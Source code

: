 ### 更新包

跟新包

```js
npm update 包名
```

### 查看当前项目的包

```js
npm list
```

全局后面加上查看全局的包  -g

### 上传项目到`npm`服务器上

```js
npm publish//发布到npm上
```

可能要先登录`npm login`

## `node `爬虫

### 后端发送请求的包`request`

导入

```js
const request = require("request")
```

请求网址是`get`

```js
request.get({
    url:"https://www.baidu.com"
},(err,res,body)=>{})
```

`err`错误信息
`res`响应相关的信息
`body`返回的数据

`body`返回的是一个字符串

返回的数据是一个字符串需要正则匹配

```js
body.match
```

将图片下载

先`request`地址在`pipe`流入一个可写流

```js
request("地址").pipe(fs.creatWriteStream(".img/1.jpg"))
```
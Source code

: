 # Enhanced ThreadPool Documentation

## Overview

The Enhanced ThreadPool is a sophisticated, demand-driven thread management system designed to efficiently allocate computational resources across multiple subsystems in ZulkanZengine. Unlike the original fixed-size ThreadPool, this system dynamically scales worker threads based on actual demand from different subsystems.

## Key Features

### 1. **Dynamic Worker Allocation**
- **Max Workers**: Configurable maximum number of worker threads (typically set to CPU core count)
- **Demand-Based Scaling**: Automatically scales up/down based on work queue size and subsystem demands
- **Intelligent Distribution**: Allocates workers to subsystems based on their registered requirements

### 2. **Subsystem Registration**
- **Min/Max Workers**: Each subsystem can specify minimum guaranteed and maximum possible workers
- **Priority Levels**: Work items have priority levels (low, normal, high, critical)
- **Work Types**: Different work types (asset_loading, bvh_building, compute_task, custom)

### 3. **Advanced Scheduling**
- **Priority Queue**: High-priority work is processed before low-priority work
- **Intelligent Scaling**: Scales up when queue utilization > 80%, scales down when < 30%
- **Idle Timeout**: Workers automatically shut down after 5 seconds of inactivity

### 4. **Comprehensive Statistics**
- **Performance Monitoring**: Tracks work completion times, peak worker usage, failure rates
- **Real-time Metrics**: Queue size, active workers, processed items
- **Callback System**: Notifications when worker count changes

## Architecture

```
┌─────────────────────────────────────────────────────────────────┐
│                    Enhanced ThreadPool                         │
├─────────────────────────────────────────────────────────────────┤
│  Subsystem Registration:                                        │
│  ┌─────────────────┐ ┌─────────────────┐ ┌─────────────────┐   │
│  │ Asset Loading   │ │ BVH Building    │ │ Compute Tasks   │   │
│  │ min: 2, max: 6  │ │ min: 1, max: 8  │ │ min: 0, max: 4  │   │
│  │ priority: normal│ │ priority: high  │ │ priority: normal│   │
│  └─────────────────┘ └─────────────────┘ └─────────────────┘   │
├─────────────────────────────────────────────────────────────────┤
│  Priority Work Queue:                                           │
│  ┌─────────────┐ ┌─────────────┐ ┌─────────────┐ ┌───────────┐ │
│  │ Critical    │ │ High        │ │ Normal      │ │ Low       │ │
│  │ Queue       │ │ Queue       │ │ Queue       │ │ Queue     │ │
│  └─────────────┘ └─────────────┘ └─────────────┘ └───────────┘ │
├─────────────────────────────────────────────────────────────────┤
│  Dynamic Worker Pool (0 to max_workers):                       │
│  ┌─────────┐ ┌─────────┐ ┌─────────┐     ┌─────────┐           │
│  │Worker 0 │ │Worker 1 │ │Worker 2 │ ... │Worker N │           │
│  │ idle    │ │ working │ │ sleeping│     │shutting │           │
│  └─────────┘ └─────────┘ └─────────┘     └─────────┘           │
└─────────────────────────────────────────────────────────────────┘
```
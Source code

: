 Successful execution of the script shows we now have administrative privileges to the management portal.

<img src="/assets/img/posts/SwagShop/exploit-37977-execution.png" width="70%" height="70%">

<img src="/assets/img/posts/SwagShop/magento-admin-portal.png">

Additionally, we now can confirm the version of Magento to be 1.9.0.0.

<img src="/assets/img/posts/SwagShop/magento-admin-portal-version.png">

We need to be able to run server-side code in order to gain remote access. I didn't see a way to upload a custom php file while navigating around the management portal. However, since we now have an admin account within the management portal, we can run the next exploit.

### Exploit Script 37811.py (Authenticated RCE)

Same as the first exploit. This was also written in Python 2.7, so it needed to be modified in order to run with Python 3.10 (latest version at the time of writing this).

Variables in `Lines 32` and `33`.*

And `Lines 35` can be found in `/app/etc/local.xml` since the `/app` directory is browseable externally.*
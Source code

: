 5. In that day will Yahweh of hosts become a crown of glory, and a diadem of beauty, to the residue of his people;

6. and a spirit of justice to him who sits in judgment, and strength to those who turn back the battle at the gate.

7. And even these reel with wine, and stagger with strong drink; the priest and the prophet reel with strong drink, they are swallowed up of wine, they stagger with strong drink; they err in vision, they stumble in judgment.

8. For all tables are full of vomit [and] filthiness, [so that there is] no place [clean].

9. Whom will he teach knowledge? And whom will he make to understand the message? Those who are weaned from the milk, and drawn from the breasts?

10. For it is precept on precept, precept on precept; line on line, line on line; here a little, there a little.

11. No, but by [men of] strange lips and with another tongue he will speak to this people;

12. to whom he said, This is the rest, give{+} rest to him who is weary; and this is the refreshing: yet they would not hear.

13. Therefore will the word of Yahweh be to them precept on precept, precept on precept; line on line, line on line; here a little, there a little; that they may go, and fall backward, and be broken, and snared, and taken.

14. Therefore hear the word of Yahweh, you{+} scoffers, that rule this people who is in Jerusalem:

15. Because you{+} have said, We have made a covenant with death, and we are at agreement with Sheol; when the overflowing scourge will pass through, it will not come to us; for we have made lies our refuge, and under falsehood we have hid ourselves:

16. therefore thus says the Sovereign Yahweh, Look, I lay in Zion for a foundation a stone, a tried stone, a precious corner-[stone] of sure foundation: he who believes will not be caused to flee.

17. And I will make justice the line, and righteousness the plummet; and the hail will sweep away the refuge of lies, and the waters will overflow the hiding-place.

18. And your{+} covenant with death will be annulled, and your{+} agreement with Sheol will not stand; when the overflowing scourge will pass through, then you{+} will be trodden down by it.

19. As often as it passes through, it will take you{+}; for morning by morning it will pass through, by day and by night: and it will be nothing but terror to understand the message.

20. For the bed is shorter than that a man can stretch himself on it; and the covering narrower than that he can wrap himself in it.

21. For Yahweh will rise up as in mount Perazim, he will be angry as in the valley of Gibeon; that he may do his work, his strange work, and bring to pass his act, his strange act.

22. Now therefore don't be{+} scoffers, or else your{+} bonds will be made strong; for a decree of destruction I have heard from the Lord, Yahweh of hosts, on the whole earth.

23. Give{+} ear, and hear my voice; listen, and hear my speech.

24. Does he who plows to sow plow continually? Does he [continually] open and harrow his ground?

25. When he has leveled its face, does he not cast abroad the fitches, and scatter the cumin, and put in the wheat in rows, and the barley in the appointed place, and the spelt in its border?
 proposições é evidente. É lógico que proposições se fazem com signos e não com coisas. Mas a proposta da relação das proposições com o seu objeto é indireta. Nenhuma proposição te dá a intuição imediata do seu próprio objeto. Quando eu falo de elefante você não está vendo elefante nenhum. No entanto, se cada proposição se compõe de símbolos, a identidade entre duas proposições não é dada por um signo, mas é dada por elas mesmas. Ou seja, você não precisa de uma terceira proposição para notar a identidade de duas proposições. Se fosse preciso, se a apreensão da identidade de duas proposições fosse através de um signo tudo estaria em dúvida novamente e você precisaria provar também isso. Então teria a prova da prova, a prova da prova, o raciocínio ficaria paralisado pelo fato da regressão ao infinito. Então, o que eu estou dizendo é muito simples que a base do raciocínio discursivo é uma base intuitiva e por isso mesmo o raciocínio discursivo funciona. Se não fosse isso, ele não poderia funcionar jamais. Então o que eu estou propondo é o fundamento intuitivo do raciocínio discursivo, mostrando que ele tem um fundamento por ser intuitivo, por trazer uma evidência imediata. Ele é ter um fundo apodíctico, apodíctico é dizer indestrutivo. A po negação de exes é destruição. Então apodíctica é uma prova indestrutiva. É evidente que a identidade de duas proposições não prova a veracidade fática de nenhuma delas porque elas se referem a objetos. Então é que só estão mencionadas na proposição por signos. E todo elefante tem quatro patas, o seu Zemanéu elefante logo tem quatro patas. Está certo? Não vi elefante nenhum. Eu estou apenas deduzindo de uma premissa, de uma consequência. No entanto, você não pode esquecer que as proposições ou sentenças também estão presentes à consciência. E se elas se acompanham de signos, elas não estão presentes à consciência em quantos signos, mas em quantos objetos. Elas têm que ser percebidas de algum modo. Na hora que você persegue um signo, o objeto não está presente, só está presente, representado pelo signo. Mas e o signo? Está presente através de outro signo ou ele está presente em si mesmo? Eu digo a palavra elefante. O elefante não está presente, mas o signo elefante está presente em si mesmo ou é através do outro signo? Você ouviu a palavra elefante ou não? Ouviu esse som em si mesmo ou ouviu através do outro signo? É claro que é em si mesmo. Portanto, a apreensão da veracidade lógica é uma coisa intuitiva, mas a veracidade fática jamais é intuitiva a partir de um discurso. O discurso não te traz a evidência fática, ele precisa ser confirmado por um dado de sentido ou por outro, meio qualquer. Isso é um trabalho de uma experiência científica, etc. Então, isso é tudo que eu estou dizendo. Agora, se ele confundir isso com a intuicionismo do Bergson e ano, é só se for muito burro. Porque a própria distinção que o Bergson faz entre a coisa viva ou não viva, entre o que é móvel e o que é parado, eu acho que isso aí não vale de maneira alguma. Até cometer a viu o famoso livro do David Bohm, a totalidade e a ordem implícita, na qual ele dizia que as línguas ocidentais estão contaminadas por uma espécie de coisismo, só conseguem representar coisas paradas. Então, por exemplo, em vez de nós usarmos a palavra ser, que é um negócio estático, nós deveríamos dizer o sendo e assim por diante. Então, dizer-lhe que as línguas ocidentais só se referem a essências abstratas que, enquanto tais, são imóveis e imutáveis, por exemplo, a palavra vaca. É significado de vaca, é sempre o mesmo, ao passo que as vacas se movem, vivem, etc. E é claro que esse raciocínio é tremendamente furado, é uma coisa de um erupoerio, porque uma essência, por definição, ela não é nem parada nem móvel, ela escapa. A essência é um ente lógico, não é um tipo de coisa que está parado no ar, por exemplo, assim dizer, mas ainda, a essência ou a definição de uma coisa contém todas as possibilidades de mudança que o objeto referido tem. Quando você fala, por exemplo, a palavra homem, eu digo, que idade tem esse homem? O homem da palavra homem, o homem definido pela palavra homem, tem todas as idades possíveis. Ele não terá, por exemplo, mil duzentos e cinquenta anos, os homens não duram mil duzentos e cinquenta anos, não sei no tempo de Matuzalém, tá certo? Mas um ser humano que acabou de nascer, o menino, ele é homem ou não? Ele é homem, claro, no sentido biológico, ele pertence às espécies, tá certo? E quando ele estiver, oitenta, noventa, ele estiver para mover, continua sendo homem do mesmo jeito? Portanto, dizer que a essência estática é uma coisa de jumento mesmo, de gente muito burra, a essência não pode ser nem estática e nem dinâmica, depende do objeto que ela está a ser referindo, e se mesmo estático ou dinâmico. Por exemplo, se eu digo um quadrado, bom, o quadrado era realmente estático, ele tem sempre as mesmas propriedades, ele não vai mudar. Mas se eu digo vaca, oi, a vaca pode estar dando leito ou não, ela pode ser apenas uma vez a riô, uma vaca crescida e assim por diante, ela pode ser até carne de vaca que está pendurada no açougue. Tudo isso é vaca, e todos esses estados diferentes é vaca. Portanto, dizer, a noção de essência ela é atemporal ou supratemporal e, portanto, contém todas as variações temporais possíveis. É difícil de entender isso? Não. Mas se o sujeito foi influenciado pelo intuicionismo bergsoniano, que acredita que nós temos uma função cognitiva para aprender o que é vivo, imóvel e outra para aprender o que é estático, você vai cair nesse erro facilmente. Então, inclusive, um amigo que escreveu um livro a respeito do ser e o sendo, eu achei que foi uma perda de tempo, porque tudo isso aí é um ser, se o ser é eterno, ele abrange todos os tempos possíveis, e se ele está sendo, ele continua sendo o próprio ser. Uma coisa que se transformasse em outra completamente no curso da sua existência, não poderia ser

=== What is required ===
Scan the listing above, and wherever a line holds the word "precept", copy it.

=== Response for this exercise ===
10. For it is precept on precept, precept on precept; line on line, line on line; here a little, there a little.
13. Therefore will the word of Yahweh be to them precept on precept, precept on precept; line on line, line on line; here a little, there a little; that they may go, and fall backward, and be broken, and snared, and taken.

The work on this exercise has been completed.